More urgent repairs can now go ahead to help save eight of London’s listed churches which are at risk of falling to permanent disrepair.
The Heritage Lottery Fund is giving £780,000 to help carry out structural repairs and upgrade facilities.
They include repairing the original stonework of the Grade I-listed Bethnal Green parish church, one of the best-loved 19th century iconic places of worship in London’s East End which has been on the English Heritage ‘at risk’ register for two decades.
The parish has been given £62,000 to repair masonry, after being left high and dry during the Olympics summer when the company working on the church, Stone West, stopped trading—ironically in the middle of patching up the stonework on the west elevation.

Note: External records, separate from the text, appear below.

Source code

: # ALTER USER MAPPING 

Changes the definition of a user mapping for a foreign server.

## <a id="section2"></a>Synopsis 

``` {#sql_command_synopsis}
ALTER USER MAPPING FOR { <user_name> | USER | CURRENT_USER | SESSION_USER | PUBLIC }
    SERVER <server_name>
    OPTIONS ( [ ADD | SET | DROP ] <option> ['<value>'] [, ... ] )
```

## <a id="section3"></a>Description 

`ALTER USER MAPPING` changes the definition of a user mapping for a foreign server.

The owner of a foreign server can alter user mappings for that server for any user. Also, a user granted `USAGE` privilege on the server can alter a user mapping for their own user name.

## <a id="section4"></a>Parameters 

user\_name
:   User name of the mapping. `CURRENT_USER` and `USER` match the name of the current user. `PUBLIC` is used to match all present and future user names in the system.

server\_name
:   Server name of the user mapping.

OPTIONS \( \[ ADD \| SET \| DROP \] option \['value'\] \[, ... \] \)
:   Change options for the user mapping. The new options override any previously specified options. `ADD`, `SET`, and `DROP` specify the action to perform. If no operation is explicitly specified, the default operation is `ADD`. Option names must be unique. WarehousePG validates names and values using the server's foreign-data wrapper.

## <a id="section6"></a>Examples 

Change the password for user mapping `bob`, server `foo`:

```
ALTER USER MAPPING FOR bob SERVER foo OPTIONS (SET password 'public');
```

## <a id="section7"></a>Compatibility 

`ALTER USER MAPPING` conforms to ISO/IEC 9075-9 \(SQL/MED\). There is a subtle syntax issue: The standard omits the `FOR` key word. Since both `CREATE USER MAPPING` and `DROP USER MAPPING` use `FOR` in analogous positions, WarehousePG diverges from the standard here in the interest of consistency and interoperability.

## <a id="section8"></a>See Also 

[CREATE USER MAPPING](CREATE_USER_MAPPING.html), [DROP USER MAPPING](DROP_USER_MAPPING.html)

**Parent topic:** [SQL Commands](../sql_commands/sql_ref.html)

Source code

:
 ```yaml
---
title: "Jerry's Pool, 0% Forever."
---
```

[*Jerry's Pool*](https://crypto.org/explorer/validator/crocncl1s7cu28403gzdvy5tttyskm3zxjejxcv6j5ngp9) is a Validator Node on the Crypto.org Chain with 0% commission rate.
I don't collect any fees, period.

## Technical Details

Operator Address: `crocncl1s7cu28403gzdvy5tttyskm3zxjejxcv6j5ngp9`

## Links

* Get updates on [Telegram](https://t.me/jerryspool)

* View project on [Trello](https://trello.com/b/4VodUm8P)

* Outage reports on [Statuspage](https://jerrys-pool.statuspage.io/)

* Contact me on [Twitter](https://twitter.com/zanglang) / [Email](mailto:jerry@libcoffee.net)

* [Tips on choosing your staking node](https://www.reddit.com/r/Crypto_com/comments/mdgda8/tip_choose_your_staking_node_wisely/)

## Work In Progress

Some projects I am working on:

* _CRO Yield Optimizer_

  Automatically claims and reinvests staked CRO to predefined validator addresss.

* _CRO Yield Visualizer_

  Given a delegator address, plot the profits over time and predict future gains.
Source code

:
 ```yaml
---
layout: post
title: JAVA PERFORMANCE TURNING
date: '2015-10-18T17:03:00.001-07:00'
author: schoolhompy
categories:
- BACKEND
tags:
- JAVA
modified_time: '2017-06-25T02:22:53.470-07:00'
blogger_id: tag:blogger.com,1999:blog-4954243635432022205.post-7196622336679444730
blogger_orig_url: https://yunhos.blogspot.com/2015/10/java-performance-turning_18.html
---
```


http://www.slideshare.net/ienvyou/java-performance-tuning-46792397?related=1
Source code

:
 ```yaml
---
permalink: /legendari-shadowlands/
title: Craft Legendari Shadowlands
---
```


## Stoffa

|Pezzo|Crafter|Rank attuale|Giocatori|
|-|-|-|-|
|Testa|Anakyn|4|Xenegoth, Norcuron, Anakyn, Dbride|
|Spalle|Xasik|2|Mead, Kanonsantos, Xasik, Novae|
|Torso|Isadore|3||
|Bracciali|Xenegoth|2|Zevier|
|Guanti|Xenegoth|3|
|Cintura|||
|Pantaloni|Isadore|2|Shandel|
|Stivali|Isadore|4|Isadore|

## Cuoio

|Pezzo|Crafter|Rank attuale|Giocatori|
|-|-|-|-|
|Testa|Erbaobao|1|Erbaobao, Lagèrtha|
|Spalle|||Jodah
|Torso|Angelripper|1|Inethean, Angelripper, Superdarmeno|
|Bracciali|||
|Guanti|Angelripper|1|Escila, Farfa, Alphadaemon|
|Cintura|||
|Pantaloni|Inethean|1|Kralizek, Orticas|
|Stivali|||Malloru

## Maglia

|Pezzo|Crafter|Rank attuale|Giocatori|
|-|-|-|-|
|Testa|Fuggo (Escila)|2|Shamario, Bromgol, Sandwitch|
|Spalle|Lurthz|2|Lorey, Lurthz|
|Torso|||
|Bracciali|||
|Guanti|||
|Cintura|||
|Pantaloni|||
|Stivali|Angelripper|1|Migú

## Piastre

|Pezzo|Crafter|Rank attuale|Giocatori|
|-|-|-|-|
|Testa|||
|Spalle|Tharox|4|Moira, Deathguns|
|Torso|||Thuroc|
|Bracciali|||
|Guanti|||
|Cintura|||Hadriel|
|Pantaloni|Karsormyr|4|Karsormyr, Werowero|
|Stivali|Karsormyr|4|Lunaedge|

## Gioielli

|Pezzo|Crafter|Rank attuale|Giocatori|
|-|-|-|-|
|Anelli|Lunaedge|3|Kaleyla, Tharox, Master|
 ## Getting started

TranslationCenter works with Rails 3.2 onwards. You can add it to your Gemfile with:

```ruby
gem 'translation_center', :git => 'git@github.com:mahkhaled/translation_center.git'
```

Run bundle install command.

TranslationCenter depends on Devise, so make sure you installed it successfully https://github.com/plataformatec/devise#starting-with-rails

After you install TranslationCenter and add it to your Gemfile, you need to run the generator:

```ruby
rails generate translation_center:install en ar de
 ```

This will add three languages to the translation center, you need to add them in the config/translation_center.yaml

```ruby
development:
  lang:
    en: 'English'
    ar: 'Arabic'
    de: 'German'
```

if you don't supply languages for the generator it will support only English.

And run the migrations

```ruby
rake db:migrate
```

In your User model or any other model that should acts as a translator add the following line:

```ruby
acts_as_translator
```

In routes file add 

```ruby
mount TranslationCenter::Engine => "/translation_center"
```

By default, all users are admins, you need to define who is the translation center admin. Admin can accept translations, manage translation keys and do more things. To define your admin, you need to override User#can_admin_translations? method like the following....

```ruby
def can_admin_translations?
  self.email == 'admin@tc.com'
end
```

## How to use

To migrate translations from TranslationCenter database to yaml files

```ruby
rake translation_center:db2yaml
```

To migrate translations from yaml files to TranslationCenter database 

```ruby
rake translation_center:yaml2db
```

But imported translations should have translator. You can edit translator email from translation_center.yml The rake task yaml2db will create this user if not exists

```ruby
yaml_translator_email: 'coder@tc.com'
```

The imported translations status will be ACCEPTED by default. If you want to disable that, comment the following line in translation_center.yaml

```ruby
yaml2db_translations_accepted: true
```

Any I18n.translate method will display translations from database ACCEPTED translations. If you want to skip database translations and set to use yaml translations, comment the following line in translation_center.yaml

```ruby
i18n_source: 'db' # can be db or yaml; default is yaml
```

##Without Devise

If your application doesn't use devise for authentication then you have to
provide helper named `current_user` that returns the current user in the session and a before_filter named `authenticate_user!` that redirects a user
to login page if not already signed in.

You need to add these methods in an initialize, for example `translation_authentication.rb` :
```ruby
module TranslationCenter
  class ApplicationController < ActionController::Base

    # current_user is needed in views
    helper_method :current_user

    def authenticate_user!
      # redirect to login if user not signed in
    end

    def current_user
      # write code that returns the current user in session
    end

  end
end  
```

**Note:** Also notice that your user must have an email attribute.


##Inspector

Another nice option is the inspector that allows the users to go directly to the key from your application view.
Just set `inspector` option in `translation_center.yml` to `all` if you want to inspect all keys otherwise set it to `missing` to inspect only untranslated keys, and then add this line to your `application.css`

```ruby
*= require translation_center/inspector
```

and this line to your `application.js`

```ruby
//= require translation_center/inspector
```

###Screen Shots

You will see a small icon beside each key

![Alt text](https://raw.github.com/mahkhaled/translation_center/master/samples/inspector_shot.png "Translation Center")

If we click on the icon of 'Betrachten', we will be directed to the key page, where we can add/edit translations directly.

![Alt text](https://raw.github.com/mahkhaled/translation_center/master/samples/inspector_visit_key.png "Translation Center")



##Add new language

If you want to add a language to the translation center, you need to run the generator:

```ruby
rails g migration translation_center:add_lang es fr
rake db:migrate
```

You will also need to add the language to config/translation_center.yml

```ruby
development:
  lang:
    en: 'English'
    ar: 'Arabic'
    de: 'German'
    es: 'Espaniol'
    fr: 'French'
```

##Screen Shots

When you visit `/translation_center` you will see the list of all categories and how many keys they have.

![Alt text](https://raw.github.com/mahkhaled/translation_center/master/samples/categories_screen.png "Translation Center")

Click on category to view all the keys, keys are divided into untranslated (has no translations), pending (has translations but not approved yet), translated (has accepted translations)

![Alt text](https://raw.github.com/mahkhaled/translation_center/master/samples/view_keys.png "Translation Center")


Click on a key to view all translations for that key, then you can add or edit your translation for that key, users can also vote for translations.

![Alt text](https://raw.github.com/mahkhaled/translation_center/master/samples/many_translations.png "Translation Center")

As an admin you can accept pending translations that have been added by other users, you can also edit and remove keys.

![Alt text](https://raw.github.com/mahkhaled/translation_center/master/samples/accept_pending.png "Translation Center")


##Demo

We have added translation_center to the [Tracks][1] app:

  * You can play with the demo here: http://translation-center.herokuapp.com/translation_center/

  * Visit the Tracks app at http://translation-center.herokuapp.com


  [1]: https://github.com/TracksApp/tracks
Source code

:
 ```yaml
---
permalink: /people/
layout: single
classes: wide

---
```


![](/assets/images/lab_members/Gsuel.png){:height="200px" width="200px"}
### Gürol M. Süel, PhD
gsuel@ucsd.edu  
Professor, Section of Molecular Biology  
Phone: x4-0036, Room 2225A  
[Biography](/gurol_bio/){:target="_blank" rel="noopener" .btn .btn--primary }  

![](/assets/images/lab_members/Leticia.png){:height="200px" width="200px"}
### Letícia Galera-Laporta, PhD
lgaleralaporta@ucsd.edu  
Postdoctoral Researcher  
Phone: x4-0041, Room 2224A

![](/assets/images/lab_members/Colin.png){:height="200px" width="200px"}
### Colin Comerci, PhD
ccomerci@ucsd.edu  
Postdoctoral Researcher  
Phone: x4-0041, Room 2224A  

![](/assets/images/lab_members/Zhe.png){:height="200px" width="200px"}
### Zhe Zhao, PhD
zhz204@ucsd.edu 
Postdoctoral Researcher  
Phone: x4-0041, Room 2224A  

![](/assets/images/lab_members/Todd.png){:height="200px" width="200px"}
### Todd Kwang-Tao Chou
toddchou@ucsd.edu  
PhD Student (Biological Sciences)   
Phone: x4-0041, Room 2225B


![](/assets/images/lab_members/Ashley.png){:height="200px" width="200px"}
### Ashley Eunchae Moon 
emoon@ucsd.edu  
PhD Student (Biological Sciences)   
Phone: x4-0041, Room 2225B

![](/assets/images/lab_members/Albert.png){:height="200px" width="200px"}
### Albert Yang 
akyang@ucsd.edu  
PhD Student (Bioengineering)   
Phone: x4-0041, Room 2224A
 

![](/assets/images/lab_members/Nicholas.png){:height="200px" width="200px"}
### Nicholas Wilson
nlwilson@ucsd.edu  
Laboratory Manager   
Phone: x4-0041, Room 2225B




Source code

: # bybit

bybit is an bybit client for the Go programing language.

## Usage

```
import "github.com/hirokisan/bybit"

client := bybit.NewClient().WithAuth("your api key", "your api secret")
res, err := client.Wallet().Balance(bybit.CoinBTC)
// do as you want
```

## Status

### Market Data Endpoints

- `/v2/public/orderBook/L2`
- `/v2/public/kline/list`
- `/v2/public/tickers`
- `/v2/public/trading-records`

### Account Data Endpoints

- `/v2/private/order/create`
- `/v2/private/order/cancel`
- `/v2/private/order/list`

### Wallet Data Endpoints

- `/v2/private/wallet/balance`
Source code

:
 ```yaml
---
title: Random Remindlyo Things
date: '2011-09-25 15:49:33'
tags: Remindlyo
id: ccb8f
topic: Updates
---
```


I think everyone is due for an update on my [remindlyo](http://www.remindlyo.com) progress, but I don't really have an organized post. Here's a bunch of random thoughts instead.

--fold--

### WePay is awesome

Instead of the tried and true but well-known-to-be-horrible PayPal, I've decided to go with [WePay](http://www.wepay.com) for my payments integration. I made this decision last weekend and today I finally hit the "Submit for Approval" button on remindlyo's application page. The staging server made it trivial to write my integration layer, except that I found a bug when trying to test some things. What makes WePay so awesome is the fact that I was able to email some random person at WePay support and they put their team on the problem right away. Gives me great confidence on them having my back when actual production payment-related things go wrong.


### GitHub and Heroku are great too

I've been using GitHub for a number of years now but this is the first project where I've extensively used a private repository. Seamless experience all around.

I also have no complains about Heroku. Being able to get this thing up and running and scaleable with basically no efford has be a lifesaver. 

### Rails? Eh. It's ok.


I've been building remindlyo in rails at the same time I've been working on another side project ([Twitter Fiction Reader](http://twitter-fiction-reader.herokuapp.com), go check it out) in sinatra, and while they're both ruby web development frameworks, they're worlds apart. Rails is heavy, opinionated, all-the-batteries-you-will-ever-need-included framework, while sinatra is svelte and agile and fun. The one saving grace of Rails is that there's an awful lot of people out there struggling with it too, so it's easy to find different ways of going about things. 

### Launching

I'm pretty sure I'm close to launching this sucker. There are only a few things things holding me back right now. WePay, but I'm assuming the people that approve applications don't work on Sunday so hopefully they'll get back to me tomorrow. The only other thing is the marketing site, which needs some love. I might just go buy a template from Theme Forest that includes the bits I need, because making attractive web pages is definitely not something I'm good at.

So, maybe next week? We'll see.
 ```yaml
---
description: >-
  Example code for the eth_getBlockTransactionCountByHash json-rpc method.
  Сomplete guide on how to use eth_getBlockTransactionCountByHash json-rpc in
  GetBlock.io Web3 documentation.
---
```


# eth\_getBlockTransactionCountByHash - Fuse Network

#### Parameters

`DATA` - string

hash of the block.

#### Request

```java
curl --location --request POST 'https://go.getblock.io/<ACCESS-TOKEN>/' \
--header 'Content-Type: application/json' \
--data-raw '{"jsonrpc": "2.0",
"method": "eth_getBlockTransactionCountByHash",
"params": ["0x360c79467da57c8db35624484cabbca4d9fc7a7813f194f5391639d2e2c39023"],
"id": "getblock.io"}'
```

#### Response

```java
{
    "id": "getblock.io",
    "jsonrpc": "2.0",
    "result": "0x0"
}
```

Measures to restore the ageing structure built in 1828 by Sir John Soane began with a £127,000 Heritage grant in 2004 to fix stonework on the iconic bell tower, followed by £145,000 in 2008 for vestry roofs and £147,000 in 2009 for other roof repairs.
Much of Sloane’s Church of St John-on-Bethnal Green had to be restored in 1871 after fire destroyed the roof and interior, leaving just a shell. It was put on the ‘at risk’ register by English Heritage in 2011.
St John’s is one of eight of London’s “most important listed churches” getting Heritage cash for urgent structural repairs or upgrading such as adding kitchens and toilets to help keep the buildings in better use.
The other churches getting a helping hand are St Mark’s in Westminster, St Matthias in Stoke Newington, St John-the-Baptist Greek Orthodox in Hornsey, St Margaret’s in Lewisham, St Peter’s in Ealing and St Augustine’s in South Croydon.